Source records:
********************

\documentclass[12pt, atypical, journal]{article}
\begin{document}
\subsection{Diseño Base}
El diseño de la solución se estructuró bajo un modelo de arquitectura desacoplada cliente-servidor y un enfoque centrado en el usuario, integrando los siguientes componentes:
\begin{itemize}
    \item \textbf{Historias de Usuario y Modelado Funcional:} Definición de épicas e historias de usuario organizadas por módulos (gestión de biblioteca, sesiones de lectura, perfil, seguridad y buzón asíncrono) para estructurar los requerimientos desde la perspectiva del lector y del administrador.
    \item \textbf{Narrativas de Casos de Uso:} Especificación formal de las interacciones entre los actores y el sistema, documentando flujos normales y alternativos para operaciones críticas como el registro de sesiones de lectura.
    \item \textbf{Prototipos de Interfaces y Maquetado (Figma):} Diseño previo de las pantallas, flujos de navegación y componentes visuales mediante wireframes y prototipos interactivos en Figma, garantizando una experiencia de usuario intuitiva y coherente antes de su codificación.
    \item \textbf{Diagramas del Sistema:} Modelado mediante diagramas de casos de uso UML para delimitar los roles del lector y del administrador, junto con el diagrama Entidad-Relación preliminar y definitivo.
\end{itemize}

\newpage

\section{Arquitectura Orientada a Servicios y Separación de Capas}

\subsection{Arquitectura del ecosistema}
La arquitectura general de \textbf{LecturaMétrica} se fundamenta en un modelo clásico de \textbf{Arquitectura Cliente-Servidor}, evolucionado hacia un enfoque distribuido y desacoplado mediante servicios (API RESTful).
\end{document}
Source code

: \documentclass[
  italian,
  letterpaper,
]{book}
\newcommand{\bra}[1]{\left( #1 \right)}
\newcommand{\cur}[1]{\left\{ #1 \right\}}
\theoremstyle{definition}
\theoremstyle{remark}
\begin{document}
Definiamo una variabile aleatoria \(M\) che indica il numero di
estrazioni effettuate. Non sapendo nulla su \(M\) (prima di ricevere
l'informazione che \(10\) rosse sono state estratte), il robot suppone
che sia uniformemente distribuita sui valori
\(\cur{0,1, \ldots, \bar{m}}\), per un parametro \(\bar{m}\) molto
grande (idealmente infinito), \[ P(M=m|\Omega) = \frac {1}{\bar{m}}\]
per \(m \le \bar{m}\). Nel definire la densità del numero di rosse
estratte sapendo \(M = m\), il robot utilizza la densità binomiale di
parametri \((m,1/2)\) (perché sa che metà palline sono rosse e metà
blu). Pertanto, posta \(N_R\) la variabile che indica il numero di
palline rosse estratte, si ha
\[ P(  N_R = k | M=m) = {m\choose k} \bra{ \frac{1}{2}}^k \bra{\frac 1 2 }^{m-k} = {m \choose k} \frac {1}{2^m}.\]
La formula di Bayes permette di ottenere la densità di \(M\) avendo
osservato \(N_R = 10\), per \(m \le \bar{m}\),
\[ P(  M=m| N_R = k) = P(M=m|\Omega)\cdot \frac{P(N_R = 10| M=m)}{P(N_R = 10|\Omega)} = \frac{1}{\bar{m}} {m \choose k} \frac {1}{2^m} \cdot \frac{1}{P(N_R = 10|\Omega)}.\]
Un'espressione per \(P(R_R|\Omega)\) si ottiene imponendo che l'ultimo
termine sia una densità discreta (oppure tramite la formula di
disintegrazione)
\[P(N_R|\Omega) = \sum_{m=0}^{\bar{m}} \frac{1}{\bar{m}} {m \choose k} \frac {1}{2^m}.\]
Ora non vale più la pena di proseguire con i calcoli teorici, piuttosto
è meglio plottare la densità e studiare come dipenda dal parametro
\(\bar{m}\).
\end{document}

********************

What the task requires: Restate word for word the lines above, beginning at the first one and ending at the line that carries "y del administrador.".

Task answer:
\documentclass[12pt, atypical, journal]{article}
\begin{document}
\subsection{Diseño Base}
El diseño de la solución se estructuró bajo un modelo de arquitectura desacoplada cliente-servidor y un enfoque centrado en el usuario, integrando los siguientes componentes:
\begin{itemize}
    \item \textbf{Historias de Usuario y Modelado Funcional:} Definición de épicas e historias de usuario organizadas por módulos (gestión de biblioteca, sesiones de lectura, perfil, seguridad y buzón asíncrono) para estructurar los requerimientos desde la perspectiva del lector y del administrador.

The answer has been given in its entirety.